__DIRECTIONS__
Within the data, how many lines hold the word "class"? Answer with nothing but the number.

__RECORDS SUPPLIED__
=== Section Start ===
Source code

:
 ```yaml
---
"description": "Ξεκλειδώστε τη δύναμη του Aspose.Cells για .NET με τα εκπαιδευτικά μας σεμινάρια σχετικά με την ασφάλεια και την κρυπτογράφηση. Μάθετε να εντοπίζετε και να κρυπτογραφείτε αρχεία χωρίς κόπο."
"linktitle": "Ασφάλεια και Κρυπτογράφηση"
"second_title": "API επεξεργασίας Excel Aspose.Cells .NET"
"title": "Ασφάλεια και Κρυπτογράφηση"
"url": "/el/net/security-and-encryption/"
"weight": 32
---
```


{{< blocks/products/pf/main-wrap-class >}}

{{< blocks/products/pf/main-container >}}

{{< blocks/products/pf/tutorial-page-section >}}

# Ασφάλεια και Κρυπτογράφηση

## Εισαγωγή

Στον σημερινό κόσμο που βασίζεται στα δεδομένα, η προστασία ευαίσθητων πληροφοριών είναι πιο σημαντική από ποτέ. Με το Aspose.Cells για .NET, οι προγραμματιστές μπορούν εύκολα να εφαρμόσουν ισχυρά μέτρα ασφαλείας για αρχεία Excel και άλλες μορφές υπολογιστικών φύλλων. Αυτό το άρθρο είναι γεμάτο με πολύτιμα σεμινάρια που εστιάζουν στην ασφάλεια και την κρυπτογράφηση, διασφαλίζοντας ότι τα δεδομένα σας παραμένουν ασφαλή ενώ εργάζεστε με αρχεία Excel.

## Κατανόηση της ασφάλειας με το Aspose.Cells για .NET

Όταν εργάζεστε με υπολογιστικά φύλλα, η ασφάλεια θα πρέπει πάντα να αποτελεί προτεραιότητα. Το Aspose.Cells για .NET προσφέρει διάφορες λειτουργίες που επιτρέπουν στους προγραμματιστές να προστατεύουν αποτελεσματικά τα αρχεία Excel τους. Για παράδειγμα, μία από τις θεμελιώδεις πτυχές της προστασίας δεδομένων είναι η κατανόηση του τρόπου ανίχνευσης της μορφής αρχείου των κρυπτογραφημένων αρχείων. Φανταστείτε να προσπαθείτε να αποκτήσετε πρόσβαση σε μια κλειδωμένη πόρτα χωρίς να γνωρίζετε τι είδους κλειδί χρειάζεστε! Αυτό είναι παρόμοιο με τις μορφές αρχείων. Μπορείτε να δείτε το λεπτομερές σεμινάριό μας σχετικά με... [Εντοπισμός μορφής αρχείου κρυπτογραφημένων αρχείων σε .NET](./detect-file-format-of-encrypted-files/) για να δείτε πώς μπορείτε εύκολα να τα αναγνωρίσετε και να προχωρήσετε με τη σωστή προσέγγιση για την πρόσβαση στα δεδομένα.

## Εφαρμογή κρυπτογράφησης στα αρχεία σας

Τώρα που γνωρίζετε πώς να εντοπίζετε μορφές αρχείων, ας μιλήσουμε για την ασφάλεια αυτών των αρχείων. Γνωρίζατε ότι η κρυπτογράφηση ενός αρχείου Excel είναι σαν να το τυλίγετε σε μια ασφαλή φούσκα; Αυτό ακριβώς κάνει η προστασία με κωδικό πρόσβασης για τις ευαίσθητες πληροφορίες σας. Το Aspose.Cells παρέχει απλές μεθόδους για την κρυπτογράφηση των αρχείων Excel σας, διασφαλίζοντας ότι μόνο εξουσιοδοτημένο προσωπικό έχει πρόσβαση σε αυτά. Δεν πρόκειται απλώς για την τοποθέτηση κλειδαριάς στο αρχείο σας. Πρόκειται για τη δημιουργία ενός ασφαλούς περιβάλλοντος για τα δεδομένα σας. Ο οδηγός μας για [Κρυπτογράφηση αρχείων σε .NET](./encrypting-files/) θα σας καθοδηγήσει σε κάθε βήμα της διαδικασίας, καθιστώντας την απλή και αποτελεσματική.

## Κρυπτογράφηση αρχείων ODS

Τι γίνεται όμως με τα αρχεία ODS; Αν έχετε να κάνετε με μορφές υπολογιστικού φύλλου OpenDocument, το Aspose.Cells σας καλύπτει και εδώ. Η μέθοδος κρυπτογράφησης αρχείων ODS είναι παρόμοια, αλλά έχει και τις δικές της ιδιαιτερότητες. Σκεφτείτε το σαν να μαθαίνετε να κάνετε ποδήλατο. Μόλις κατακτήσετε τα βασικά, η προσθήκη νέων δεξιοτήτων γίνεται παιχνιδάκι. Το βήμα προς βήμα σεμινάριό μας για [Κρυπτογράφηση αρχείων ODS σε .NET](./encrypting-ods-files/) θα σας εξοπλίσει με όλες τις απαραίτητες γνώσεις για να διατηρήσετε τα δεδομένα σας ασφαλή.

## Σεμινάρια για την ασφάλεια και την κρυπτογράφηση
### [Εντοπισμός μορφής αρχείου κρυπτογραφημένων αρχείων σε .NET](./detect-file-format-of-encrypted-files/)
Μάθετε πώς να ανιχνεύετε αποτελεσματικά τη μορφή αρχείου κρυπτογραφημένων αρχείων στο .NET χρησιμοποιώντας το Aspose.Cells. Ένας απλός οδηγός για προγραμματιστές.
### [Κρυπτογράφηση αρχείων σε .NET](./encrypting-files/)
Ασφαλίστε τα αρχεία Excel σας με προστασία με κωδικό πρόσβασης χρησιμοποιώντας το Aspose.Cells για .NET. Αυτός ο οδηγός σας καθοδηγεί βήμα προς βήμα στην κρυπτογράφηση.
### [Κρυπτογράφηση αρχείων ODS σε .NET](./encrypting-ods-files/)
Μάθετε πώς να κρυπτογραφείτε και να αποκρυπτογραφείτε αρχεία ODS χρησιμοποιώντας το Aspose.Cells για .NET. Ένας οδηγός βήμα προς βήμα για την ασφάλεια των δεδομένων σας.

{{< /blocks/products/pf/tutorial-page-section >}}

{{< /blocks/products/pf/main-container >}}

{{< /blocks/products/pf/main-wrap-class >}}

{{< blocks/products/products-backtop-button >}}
=== Section End ===
__REPLY TO THE TASK__
2